··· Task material ···
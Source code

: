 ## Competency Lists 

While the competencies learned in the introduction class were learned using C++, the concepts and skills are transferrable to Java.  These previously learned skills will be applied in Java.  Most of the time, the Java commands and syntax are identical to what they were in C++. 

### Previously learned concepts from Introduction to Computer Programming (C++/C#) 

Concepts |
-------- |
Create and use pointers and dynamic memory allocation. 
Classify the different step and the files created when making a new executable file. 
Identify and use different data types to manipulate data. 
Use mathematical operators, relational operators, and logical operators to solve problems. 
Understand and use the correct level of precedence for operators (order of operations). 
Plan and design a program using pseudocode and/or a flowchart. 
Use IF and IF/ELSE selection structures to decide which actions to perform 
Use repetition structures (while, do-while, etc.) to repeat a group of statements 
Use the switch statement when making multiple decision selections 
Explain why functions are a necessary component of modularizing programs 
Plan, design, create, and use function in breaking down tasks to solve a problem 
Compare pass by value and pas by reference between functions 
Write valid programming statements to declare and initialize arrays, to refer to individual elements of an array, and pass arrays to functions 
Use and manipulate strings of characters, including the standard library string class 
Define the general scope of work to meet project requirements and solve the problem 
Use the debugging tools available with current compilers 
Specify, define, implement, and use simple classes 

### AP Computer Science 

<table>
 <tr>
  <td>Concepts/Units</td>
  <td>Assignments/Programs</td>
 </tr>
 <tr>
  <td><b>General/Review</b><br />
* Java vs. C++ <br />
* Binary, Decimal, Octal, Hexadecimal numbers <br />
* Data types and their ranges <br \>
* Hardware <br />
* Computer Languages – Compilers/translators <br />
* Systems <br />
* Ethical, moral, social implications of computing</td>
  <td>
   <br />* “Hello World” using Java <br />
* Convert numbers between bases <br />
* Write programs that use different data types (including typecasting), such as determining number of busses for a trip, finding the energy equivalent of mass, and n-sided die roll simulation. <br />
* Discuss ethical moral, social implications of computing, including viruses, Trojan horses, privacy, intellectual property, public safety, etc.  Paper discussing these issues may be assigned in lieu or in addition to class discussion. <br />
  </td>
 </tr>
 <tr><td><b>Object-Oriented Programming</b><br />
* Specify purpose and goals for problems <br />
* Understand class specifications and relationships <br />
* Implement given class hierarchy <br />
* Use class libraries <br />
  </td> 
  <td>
···
• Problem: An unaltered transcription of all the data above is needed.

• The answer:
Source code

: ## Competency Lists 

While the competencies learned in the introduction class were learned using C++, the concepts and skills are transferrable to Java.  These previously learned skills will be applied in Java.  Most of the time, the Java commands and syntax are identical to what they were in C++. 

### Previously learned concepts from Introduction to Computer Programming (C++/C#) 

Concepts |
-------- |
Create and use pointers and dynamic memory allocation. 
Classify the different step and the files created when making a new executable file. 
Identify and use different data types to manipulate data. 
Use mathematical operators, relational operators, and logical operators to solve problems. 
Understand and use the correct level of precedence for operators (order of operations). 
Plan and design a program using pseudocode and/or a flowchart. 
Use IF and IF/ELSE selection structures to decide which actions to perform 
Use repetition structures (while, do-while, etc.) to repeat a group of statements 
Use the switch statement when making multiple decision selections 
Explain why functions are a necessary component of modularizing programs 
Plan, design, create, and use function in breaking down tasks to solve a problem 
Compare pass by value and pas by reference between functions 
Write valid programming statements to declare and initialize arrays, to refer to individual elements of an array, and pass arrays to functions 
Use and manipulate strings of characters, including the standard library string class 
Define the general scope of work to meet project requirements and solve the problem 
Use the debugging tools available with current compilers 
Specify, define, implement, and use simple classes 

### AP Computer Science 

<table>
 <tr>
  <td>Concepts/Units</td>
  <td>Assignments/Programs</td>
 </tr>
 <tr>
  <td><b>General/Review</b><br />
* Java vs. C++ <br />
* Binary, Decimal, Octal, Hexadecimal numbers <br />
* Data types and their ranges <br \>
* Hardware <br />
* Computer Languages – Compilers/translators <br />
* Systems <br />
* Ethical, moral, social implications of computing</td>
  <td>
   <br />* “Hello World” using Java <br />
* Convert numbers between bases <br />
* Write programs that use different data types (including typecasting), such as determining number of busses for a trip, finding the energy equivalent of mass, and n-sided die roll simulation. <br />
* Discuss ethical moral, social implications of computing, including viruses, Trojan horses, privacy, intellectual property, public safety, etc.  Paper discussing these issues may be assigned in lieu or in addition to class discussion. <br />
  </td>
 </tr>
 <tr><td><b>Object-Oriented Programming</b><br />
* Specify purpose and goals for problems <br />
* Understand class specifications and relationships <br />
* Implement given class hierarchy <br />
* Use class libraries <br />
  </td> 
  <td>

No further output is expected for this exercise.